DNSSEC fueling new wave of DNS amplification attacks
DNS amplification attacks swelled in the second quarter of this year, with the amplified attacks spiking more than 1,000% compared with Q2 2018, according to Nexusguard.
Researchers attributed Domain Name System Security Extensions (DNSSEC) with fueling the new wave of DNS amplification attacks, which accounted for more than 65% of the attacks last quarter according to the team’s evaluation of thousands of worldwide DDoS attacks.
DNSSEC was designed to protect applications from using forged or manipulated DNS data, and its growing adoption suggests that DNS amplification risks won’t disappear for service providers or enterprise networks anytime soon.
According to the quarterly report, Paypal.com and multiple government domains fell victim to rampant DNS abuses, likely due to many of these domains deploying DNSSEC to the top-level .gov domain, as required by the U.S. government’s mandate from the Office of Management and Budget.
When blocking DNS amplification attacks, it’s not realistic to drop all DNS associated traffic, since users rely on DNS services to access the Internet, and the tactic could deny service to paying customers.
Researchers warn that service providers must ensure their attack mitigation technology is advanced enough to ensure server availability to legitimate end users, to ensure their access doesn’t become collateral damage.
“Although the adoption of DNSSEC is gaining wider acceptance as the patch for fixing DNS cache poisoning, it is now causing a new set of problems for organizations and service providers,” said Juniman Kasman, CTO for Nexusguard.

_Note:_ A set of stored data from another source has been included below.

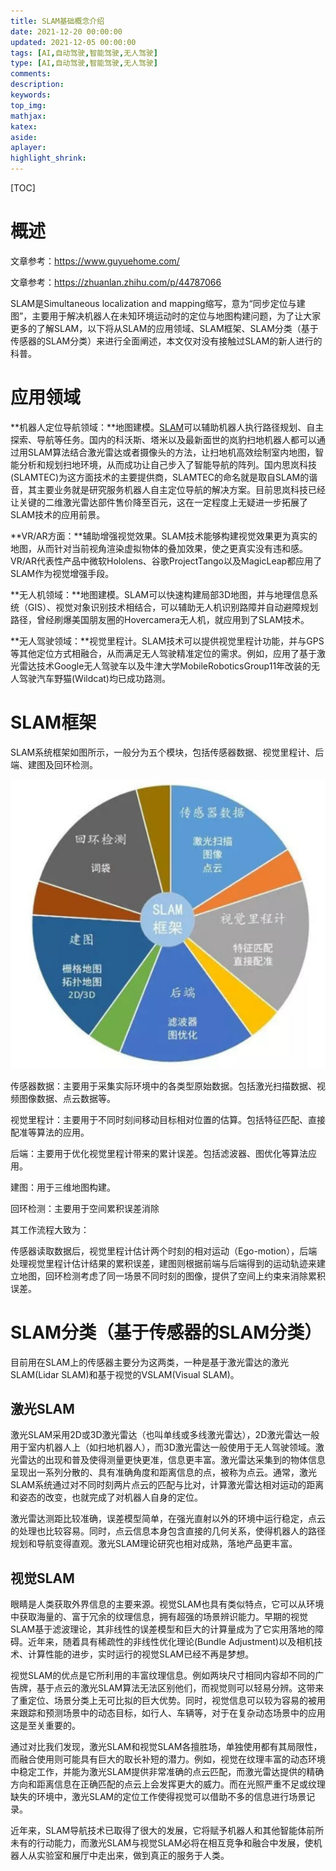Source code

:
 ```yaml
---
title: SLAM基础概念介绍
date: 2021-12-20 00:00:00
updated: 2021-12-05 00:00:00
tags: [AI,自动驾驶,智能驾驶,无人驾驶]
type: [AI,自动驾驶,智能驾驶,无人驾驶]
comments: 
description: 
keywords: 
top_img:
mathjax:
katex:
aside:
aplayer:
highlight_shrink:
---
```


[TOC]

# 概述

文章参考：https://www.guyuehome.com/

文章参考：https://zhuanlan.zhihu.com/p/44787066

SLAM是Simultaneous localization and mapping缩写，意为“同步定位与建图”，主要用于解决机器人在未知环境运动时的定位与地图构建问题，为了让大家更多的了解SLAM，以下将从SLAM的应用领域、SLAM框架、SLAM分类（基于传感器的SLAM分类）来进行全面阐述，本文仅对没有接触过SLAM的新人进行的科普。



# 应用领域

**机器人定位导航领域：**地图建模。[SLAM](http://www.slamtec.com/)可以辅助机器人执行路径规划、自主探索、导航等任务。国内的科沃斯、塔米以及最新面世的岚豹扫地机器人都可以通过用SLAM算法结合激光雷达或者摄像头的方法，让扫地机高效绘制室内地图，智能分析和规划扫地环境，从而成功让自己步入了智能导航的阵列。国内思岚科技(SLAMTEC)为这方面技术的主要提供商，SLAMTEC的命名就是取自SLAM的谐音，其主要业务就是研究服务机器人自主定位导航的解决方案。目前思岚科技已经让关键的二维激光雷达部件售价降至百元，这在一定程度上无疑进一步拓展了SLAM技术的应用前景。

**VR/AR方面：**辅助增强视觉效果。SLAM技术能够构建视觉效果更为真实的地图，从而针对当前视角渲染虚拟物体的叠加效果，使之更真实没有违和感。VR/AR代表性产品中微软Hololens、谷歌ProjectTango以及MagicLeap都应用了SLAM作为视觉增强手段。

**无人机领域：**地图建模。SLAM可以快速构建局部3D地图，并与地理信息系统（GIS）、视觉对象识别技术相结合，可以辅助无人机识别路障并自动避障规划路径，曾经刷爆美国朋友圈的Hovercamera无人机，就应用到了SLAM技术。

**无人驾驶领域：**视觉里程计。SLAM技术可以提供视觉里程计功能，并与GPS等其他定位方式相融合，从而满足无人驾驶精准定位的需求。例如，应用了基于激光雷达技术Google无人驾驶车以及牛津大学MobileRoboticsGroup11年改装的无人驾驶汽车野猫(Wildcat)均已成功路测。

# SLAM框架

SLAM系统框架如图所示，一般分为五个模块，包括传感器数据、视觉里程计、后端、建图及回环检测。

![img](images/01.SLAM%E5%9F%BA%E7%A1%80%E6%A6%82%E5%BF%B5%E4%BB%8B%E7%BB%8D/1114365-20180917142747260-2136406589.png)

传感器数据：主要用于采集实际环境中的各类型原始数据。包括激光扫描数据、视频图像数据、点云数据等。

视觉里程计：主要用于不同时刻间移动目标相对位置的估算。包括特征匹配、直接配准等算法的应用。

后端：主要用于优化视觉里程计带来的累计误差。包括滤波器、图优化等算法应用。

建图：用于三维地图构建。

回环检测：主要用于空间累积误差消除

其工作流程大致为：

传感器读取数据后，视觉里程计估计两个时刻的相对运动（Ego-motion），后端处理视觉里程计估计结果的累积误差，建图则根据前端与后端得到的运动轨迹来建立地图，回环检测考虑了同一场景不同时刻的图像，提供了空间上约束来消除累积误差。



# **SLAM分类**（基于传感器的SLAM分类）

目前用在SLAM上的传感器主要分为这两类，一种是基于激光雷达的激光SLAM(Lidar SLAM)和基于视觉的VSLAM(Visual SLAM)。

## 激光SLAM

激光SLAM采用2D或3D激光雷达（也叫单线或多线激光雷达），2D激光雷达一般用于室内机器人上（如扫地机器人），而3D激光雷达一般使用于无人驾驶领域。激光雷达的出现和普及使得测量更快更准，信息更丰富。激光雷达采集到的物体信息呈现出一系列分散的、具有准确角度和距离信息的点，被称为点云。通常，激光SLAM系统通过对不同时刻两片点云的匹配与比对，计算激光雷达相对运动的距离和姿态的改变，也就完成了对机器人自身的定位。

激光雷达测距比较准确，误差模型简单，在强光直射以外的环境中运行稳定，点云的处理也比较容易。同时，点云信息本身包含直接的几何关系，使得机器人的路径规划和导航变得直观。激光SLAM理论研究也相对成熟，落地产品更丰富。



## 视觉SLAM

眼睛是人类获取外界信息的主要来源。视觉SLAM也具有类似特点，它可以从环境中获取海量的、富于冗余的纹理信息，拥有超强的场景辨识能力。早期的视觉SLAM基于滤波理论，其非线性的误差模型和巨大的计算量成为了它实用落地的障碍。近年来，随着具有稀疏性的非线性优化理论(Bundle Adjustment)以及相机技术、计算性能的进步，实时运行的视觉SLAM已经不再是梦想。

视觉SLAM的优点是它所利用的丰富纹理信息。例如两块尺寸相同内容却不同的广告牌，基于点云的激光SLAM算法无法区别他们，而视觉则可以轻易分辨。这带来了重定位、场景分类上无可比拟的巨大优势。同时，视觉信息可以较为容易的被用来跟踪和预测场景中的动态目标，如行人、车辆等，对于在复杂动态场景中的应用这是至关重要的。

通过对比我们发现，激光SLAM和视觉SLAM各擅胜场，单独使用都有其局限性，而融合使用则可能具有巨大的取长补短的潜力。例如，视觉在纹理丰富的动态环境中稳定工作，并能为激光SLAM提供非常准确的点云匹配，而激光雷达提供的精确方向和距离信息在正确匹配的点云上会发挥更大的威力。而在光照严重不足或纹理缺失的环境中，激光SLAM的定位工作使得视觉可以借助不多的信息进行场景记录。

近年来，SLAM导航技术已取得了很大的发展，它将赋予机器人和其他智能体前所未有的行动能力，而激光SLAM与视觉SLAM必将在相互竞争和融合中发展，使机器人从实验室和展厅中走出来，做到真正的服务于人类。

“Due to the long responses they generate, attackers often abuse DNSSEC to launch amplification attacks that clog victim networks and hosts, which will remain a significant threat in the future.”
Findings also confirm that “bit and piece” attacks continued to spread this quarter, adopted for attacks across Europe, North America and Africa. Mobile devices also continued to contribute to DDoS attacks, which primarily originated from iOS mobile devices in addition to botnet-hijacked Windows machines.